**WHAT THE TASK ASKS**
Copies of all lines that contain "wichtige" are needed; take them from the data below.

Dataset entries
== Segment start ==

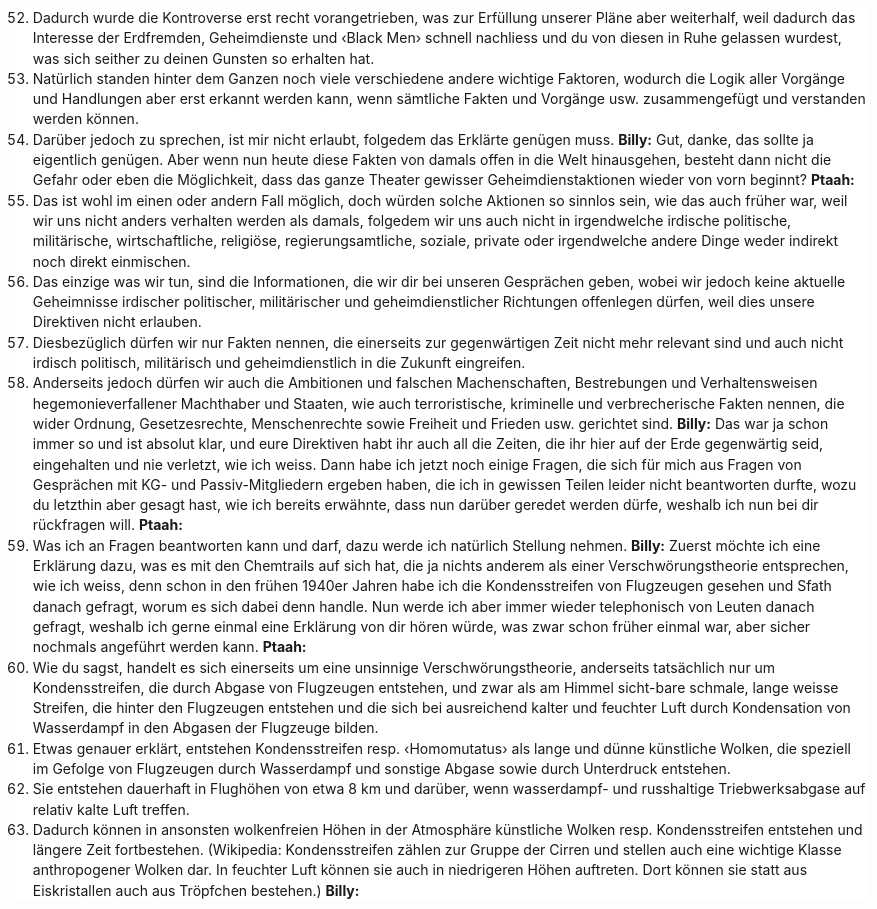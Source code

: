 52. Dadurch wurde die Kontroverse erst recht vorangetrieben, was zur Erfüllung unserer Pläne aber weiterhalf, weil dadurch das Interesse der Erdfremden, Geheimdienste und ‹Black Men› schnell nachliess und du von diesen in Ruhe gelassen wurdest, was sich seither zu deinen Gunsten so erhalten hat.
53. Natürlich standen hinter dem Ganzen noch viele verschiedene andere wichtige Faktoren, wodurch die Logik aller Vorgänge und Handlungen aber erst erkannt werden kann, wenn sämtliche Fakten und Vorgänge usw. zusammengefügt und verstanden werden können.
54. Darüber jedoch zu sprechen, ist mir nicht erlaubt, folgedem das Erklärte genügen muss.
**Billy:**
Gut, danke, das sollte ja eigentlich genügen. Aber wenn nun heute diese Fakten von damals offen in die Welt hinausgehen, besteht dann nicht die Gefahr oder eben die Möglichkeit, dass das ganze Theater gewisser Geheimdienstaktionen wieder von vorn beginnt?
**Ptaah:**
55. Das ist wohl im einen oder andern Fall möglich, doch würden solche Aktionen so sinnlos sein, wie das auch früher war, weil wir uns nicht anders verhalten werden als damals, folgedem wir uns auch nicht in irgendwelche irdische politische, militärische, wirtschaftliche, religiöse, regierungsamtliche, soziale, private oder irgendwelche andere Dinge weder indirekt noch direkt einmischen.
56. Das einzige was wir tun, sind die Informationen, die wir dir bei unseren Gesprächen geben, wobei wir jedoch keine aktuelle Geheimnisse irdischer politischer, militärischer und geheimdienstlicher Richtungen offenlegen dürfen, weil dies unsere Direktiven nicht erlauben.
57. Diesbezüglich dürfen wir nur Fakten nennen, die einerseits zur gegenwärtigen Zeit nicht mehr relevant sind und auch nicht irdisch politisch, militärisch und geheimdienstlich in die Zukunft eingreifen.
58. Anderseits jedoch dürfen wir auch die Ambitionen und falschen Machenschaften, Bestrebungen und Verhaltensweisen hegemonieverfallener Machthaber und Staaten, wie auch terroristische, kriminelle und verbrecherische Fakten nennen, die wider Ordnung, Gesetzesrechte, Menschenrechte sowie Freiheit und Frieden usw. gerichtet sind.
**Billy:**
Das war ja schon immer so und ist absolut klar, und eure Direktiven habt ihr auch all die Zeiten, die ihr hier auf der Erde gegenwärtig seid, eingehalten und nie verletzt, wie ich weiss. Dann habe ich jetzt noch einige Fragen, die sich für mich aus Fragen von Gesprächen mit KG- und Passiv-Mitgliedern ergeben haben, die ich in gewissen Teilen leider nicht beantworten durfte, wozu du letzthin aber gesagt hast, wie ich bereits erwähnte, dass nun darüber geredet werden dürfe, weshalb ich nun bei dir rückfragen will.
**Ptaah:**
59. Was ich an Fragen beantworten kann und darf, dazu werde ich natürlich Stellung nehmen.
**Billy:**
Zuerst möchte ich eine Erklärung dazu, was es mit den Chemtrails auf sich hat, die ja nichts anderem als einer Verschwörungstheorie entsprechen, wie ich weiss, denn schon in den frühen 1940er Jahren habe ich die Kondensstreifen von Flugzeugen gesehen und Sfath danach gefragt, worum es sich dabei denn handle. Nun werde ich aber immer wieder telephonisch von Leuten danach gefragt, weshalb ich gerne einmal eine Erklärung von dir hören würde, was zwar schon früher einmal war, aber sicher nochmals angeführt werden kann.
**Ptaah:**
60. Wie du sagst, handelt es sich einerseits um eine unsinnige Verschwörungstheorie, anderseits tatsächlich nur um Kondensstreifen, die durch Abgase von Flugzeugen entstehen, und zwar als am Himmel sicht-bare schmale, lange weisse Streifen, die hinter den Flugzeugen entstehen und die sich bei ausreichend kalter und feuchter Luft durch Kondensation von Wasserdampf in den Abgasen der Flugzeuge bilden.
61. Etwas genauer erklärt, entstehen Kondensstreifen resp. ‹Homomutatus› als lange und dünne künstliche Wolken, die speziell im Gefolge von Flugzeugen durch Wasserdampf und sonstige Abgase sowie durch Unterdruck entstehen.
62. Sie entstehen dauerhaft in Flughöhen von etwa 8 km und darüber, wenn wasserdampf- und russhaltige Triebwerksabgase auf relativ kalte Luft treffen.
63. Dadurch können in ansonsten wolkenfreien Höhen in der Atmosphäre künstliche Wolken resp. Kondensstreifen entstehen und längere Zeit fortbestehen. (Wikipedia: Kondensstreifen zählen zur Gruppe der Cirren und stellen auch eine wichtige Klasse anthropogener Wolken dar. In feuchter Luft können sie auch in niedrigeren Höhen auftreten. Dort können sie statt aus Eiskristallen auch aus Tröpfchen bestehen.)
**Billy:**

== Segment end ==
== Segment start ==

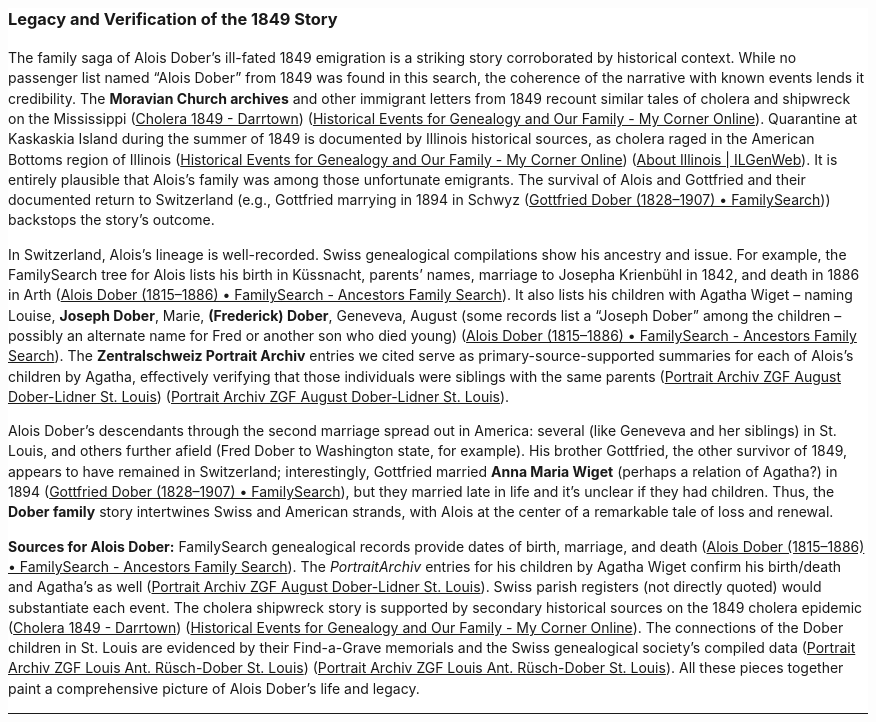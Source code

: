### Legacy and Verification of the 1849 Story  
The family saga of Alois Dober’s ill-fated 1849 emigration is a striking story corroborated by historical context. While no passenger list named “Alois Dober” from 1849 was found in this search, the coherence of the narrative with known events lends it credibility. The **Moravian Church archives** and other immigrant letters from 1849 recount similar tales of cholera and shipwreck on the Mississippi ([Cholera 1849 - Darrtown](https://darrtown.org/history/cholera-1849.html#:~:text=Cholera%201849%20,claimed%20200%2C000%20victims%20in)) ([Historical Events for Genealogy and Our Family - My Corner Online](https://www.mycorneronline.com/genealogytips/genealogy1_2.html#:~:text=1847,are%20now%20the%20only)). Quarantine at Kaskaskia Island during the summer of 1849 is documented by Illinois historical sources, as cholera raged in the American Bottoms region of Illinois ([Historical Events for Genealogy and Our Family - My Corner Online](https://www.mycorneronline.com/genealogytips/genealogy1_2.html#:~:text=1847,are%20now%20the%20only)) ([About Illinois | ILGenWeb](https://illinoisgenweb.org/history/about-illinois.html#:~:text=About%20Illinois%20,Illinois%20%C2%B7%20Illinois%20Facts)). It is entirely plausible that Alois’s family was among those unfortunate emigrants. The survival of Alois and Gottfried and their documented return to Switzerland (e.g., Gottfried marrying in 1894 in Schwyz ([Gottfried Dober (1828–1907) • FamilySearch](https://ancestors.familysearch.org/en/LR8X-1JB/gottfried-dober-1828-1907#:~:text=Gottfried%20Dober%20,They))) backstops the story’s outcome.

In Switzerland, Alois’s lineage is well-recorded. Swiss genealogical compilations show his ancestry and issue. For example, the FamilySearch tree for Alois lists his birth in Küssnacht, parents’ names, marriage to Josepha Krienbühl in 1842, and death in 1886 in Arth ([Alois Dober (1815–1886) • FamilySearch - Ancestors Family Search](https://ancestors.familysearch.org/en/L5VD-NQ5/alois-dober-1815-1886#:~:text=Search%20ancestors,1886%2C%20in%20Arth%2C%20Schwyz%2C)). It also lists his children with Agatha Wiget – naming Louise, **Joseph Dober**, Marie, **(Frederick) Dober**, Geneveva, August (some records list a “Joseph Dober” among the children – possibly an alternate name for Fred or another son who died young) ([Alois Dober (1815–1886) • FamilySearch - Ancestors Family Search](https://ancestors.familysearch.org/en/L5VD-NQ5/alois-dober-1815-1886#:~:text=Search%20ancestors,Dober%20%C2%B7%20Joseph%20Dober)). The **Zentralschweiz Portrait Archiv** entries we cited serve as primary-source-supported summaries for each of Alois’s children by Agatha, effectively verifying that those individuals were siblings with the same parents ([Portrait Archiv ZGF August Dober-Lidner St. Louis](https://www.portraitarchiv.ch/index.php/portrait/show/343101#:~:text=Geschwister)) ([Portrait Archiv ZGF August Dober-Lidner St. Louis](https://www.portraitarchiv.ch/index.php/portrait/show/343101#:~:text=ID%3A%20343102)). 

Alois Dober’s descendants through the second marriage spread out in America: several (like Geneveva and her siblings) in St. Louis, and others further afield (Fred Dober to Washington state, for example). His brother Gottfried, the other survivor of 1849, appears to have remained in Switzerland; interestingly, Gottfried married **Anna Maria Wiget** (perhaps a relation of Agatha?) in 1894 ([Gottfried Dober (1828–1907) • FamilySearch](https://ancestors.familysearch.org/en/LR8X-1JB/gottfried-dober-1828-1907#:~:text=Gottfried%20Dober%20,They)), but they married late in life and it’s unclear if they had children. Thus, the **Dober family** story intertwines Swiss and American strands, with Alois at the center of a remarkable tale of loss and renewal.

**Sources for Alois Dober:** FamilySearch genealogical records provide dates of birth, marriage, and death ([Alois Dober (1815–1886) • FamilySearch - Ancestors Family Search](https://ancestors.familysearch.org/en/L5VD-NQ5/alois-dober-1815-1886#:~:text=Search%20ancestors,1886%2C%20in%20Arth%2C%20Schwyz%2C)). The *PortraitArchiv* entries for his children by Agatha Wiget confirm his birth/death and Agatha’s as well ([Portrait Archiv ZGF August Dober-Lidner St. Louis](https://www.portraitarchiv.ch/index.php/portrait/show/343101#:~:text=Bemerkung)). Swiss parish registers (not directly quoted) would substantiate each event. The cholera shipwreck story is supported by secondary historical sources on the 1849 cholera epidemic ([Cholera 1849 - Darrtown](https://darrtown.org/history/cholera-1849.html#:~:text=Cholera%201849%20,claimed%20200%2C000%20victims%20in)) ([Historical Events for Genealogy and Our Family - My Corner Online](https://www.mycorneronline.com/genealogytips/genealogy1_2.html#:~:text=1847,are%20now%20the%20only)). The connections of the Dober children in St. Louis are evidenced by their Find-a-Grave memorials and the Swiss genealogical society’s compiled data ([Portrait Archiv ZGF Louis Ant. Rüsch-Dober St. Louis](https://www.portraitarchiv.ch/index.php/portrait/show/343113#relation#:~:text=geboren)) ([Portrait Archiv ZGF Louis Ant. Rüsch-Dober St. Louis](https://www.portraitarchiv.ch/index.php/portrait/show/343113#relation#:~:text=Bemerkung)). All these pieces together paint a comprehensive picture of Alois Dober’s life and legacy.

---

== Segment end ==

**RESULT FOR THIS EXERCISE**
53. Natürlich standen hinter dem Ganzen noch viele verschiedene andere wichtige Faktoren, wodurch die Logik aller Vorgänge und Handlungen aber erst erkannt werden kann, wenn sämtliche Fakten und Vorgänge usw. zusammengefügt und verstanden werden können.
63. Dadurch können in ansonsten wolkenfreien Höhen in der Atmosphäre künstliche Wolken resp. Kondensstreifen entstehen und längere Zeit fortbestehen. (Wikipedia: Kondensstreifen zählen zur Gruppe der Cirren und stellen auch eine wichtige Klasse anthropogener Wolken dar. In feuchter Luft können sie auch in niedrigeren Höhen auftreten. Dort können sie statt aus Eiskristallen auch aus Tröpfchen bestehen.)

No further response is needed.